Ali Erbaş, "Sigara haram!" dedi. Belki zararının şiddetini göstermek için böyle bir ifade kullandı. Bir Diyanet İşleri Başkanı'nın ağzından çıkan söz ölçülü olmalıdır. Hemen her kelimesi dine bağlanır. Onun "haram" sözüne ister istemez ilâhî bir anlam yüklenmiştir.
Bu tür olur olmaz "Katli vaciptir!", "Haramdır!", "Cehennemliktir"... sözleri dinin "kaplama alanı"nı daraltır. İnsanları "Din bu ise!..." deme noktasına getirir.
En büyük çelişkimiz "asrî zaman" ile "din" arasındaki derin uçurumdur. Biz zamanın getirdikleri karşısında ebkemiz; müçtehit geçinenler, dilimizi bağlamışlar, kulağımızı tıkamışlardır. "Güncelleme" sözü etsen, "Zinhar kâfirsin!" derler, karşımıza dikilirler. Reis bile, bir ara kimsenin itiraz edemeyeceği Mehmet Âkif'ten cesaret alarak "güncelleme" bahsine girdi; ancak arkası gelmedi.
Halkın gönlünü ferahlatacak bir izah getiremiyoruz; sadece korkutuyoruz.
Senin camilerde, hutbelerde, vaazlarda tıbbın sigara için verdiği hükmü anlatman mı tesirlidir, yoksa "haram" demen mi? Bir düşün!
Sigaradan bir eski tiryaki olarak nefret ederim. Kullandım ve "haram" olduğunu değil; zararlı olduğunu idrak ettim. Yanımda sigara içilmesine de tahammül edemem. "Günah" diye bırakmadım. Üstelik ramazanda iftardan sonra içilen sigaranın keyfini aldıktan sonra herhâlde Allah insanlara, ramazan mükâfatı olarak sigarayı göndermiş, diye bir an düşündüm bile! Zararı tıbben ispat edilmiştir. Onun için sigarayla mücadele esas alınmıştır. Mesele budur Ali Erbaş!
Sigaranın yoldaşı çay, poşet poşet dağıtılıyor!
Maddî karşılığı olan bir şeyin dağıtılması öteden beri beni rahatsız etmiştir.
Diyanet, dikkat ettiniz mi? Çok nadir rüşvet ve hırsızlık meselelerine giriyor. O da, işte arada laf ediyoruz, demek için... Niçin girmediklerini, girmek isteseler bile niçin giremediklerini cümle âlem biliyor.

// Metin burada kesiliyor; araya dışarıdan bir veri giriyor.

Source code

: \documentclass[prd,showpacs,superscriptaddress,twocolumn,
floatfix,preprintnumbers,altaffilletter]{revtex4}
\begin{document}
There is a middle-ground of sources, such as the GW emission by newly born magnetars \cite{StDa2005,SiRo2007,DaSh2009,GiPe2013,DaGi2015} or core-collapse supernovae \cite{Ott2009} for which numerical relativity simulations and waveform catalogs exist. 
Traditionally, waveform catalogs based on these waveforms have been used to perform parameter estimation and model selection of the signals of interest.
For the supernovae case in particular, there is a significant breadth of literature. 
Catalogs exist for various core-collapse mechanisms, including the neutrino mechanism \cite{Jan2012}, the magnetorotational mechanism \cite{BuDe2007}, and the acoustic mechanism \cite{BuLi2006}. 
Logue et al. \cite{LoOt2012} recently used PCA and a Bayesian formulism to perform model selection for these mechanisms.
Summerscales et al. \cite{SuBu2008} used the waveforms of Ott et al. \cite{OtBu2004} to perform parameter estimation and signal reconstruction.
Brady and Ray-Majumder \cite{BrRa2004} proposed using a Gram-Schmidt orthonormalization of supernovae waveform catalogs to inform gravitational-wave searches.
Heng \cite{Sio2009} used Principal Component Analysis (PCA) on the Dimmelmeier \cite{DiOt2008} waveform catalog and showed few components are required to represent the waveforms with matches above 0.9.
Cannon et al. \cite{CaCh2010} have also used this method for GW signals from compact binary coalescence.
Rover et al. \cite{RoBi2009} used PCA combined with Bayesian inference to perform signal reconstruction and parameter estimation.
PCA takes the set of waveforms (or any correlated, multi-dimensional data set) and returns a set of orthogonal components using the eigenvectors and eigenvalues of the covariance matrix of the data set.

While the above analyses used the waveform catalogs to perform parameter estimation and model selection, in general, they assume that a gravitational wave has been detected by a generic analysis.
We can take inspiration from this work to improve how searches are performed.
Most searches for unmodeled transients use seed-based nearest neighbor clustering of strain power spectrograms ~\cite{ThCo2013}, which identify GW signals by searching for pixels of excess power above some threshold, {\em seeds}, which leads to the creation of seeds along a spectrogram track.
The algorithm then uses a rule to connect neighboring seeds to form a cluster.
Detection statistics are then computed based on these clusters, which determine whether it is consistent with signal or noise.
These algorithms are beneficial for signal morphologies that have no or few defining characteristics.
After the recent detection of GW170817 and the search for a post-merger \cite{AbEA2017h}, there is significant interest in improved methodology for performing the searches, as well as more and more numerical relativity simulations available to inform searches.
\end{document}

Rejim değiştirme referandumundan önce -okumuşsunuzdur- Diyanet'e "... maddî karşılığı olan bir 'hediye' verilerek propaganda yapılması 'rüşvet' olarak değerlendirilebilir mi?" diye sormuştum. Din İşleri Yüksek Kurulu Başkanlığı şu cevabı (fetvayı) göndermişti... Bir daha aynen veriyorum:
"Cevap: E-postanızda sözünü ettiğiniz olayı rüşvet olarak değerlendirmek uygun değildir. Zira söz konusu paketi alan kişi, işaret edilen doğrultuda tercihini kullanmak zorunda değildir. Bilindiği gibi insanlar tercihlerini, hür iradeleri ile kimsenin görmediği, kapalı bir mekânda yapmaktadırlar. Tercih yapacaklara bir müdahale de söz konusu değildir."
Sonra şunu yazmıştım:
"Demek ki, oy için milyonlar dağıtılsa, nasıl olsa kapalı alanda oy kullanılıyor, rengini bilemeyiz, rüşvete girmez denecek." (Yeniçağ, 14 Nisan 2017).
Açıktan dağıtılan çay poşetleri... Kim bilir daha neler var.
Ey İslâmcılar! Her şeye ahkâm kesiyorsunuz, şimdi niye susuyorsunuz!